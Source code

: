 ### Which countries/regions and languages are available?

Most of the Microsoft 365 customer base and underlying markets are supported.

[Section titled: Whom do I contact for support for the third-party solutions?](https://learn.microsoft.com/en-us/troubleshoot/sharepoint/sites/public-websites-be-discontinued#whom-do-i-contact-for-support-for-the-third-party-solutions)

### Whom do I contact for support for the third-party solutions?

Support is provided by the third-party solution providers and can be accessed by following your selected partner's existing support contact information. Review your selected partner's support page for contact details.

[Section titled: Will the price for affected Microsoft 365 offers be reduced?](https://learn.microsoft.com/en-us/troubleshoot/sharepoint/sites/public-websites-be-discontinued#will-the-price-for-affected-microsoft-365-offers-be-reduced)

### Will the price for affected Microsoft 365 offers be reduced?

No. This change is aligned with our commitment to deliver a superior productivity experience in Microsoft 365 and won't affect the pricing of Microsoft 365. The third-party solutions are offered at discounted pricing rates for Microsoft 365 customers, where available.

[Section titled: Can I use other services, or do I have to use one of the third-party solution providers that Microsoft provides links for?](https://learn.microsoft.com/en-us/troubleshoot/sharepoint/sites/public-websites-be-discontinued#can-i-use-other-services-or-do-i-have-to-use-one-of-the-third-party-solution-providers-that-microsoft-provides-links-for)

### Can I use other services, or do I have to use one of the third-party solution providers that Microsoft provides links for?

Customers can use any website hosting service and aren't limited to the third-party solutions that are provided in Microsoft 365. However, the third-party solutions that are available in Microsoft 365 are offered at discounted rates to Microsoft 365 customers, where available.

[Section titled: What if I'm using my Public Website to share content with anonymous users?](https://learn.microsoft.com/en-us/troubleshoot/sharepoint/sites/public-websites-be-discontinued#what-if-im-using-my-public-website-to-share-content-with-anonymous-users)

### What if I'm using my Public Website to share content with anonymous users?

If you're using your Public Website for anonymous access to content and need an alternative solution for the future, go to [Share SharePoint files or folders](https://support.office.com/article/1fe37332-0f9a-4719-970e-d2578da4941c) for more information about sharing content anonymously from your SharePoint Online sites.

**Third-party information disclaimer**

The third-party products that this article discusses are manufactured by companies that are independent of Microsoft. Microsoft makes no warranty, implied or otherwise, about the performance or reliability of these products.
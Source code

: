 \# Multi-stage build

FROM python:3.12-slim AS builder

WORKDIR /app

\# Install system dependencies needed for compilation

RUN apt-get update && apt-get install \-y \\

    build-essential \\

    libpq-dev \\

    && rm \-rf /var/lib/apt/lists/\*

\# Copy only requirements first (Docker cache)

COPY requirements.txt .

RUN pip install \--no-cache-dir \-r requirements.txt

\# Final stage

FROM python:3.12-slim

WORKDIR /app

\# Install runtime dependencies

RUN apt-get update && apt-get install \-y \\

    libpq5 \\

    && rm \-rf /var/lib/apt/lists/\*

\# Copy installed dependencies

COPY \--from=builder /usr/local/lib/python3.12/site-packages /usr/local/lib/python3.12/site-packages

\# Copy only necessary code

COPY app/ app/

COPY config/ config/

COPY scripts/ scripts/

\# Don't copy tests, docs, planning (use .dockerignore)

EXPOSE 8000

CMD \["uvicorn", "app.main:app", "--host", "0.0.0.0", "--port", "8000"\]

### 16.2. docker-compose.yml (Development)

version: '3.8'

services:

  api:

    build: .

.....

What to work on =
Pull every line with the string "reduced" out of the material.

Exercise output =
[Section titled: Will the price for affected Microsoft 365 offers be reduced?](https://learn.microsoft.com/en-us/troubleshoot/sharepoint/sites/public-websites-be-discontinued#will-the-price-for-affected-microsoft-365-offers-be-reduced)
### Will the price for affected Microsoft 365 offers be reduced?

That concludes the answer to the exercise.